Javier brauchte eine unmissverständliche Ansage, so viel stand fest.
Vielleicht ignorierte er ihre Signale ja mit Absicht, ging ihr durch den Kopf. Weil er bereits wusste, was sie sagen würde, und nicht wollte, dass sie es sagte.
Was für ein hochromantischer Abend !
Die Sonne Spaniens hatte an diesem Märztag so heiß vom Himmel gebrannt, als hätte sie sich in der Jahreszeit geirrt, bis schließlich die brütende Hitze einer schwülwarmen Abendluft gewichen war. Nun sangen die Zikaden, und der Vollmond tauchte die Landschaft in gespenstisches Licht.

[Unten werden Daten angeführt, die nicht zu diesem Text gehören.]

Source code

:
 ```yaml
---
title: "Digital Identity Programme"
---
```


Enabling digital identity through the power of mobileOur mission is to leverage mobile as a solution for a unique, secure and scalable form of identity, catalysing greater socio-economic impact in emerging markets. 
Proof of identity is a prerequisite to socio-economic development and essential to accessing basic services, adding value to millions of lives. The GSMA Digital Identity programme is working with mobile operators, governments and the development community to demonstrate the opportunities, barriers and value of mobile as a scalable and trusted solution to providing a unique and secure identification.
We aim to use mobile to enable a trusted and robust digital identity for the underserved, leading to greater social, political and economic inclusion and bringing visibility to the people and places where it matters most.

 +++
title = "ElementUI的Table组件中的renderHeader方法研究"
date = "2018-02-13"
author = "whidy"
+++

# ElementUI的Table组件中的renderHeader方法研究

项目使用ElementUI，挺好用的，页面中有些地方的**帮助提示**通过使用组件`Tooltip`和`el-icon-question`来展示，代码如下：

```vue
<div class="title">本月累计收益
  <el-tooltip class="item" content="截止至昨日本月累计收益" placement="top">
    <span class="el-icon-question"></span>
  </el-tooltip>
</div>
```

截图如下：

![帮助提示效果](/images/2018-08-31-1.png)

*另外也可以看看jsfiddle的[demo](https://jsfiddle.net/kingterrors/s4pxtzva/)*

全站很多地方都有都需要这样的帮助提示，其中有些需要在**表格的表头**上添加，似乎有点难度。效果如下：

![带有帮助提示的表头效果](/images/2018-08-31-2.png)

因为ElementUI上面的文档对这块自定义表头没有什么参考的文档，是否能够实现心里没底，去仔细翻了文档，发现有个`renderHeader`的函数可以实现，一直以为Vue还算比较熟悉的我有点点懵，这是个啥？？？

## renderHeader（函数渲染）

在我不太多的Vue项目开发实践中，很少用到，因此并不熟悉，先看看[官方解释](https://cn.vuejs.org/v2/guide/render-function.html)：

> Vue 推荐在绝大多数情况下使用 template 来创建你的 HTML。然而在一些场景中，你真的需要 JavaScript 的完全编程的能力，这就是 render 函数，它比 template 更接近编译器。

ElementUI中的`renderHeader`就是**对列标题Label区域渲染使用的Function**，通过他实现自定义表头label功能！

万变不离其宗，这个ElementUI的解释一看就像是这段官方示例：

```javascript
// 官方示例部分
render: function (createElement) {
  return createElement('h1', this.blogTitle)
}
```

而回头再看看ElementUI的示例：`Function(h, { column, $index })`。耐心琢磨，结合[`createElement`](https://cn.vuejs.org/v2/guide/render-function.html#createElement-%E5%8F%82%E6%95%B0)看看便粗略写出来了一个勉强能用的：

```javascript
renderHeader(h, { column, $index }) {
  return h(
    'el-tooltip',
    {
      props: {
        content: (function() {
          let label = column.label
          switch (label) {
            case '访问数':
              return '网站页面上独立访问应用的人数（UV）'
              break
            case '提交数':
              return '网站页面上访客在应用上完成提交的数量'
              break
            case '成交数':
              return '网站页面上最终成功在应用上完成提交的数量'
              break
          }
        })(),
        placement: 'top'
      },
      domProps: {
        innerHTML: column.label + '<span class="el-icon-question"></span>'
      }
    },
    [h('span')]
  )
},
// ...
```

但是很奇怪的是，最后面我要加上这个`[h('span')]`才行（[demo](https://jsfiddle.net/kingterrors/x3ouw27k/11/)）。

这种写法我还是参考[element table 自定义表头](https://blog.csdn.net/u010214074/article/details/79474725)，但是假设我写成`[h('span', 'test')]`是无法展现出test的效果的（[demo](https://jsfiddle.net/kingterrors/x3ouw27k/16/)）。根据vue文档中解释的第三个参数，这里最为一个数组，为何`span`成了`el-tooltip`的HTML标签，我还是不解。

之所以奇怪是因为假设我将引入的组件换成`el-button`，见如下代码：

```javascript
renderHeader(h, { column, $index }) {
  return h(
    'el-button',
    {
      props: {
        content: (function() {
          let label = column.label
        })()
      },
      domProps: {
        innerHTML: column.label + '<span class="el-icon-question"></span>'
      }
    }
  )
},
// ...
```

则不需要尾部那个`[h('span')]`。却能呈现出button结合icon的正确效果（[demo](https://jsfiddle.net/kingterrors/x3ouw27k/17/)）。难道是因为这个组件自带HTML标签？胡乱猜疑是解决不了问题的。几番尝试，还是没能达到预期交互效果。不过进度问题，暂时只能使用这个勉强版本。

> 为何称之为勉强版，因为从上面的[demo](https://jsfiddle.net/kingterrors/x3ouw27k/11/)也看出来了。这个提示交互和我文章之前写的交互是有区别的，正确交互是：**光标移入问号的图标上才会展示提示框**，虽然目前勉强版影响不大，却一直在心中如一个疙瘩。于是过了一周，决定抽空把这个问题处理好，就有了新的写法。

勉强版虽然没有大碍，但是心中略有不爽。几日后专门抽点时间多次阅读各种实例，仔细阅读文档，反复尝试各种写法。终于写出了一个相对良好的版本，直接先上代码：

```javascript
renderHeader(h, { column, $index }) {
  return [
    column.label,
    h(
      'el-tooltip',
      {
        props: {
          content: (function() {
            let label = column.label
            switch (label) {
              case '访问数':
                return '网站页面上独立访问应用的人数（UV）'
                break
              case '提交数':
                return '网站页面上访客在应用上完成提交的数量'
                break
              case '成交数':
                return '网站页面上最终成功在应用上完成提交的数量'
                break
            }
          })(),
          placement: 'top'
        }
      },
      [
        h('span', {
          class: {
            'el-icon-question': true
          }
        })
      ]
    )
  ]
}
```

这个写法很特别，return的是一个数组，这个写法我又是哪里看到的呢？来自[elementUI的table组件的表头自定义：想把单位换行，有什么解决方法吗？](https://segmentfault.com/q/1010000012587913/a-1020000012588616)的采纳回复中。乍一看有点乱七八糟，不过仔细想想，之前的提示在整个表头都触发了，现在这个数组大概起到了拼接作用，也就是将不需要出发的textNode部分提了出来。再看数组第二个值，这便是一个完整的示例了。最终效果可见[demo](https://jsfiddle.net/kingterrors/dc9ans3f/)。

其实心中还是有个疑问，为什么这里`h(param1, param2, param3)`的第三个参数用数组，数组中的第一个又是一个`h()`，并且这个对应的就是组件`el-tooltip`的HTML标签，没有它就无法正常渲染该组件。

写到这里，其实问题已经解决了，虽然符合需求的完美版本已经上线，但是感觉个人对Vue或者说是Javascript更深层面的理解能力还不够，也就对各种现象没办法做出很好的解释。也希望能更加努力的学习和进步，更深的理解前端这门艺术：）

Das perfekte Setting für die Begegnung zweier Liebender, abgerundet von den Düften und Schönheiten des Blumengartens ihrer Mutter und der leisen, vom Haus herüberwehenden Musik. Ganz sicher weniger perfekt für eine Trennung - aber wann sollte sie Javier denn sonst endlich sagen, dass sie ihre Beziehung beenden wollte ? Warum musste er auch ausgerechnet heute so verdammt gut aussehen ? Und so gut riechen ? Sie hätte so einfach nachgeben und sich küssen lassen können - er küsste unverschämt gut.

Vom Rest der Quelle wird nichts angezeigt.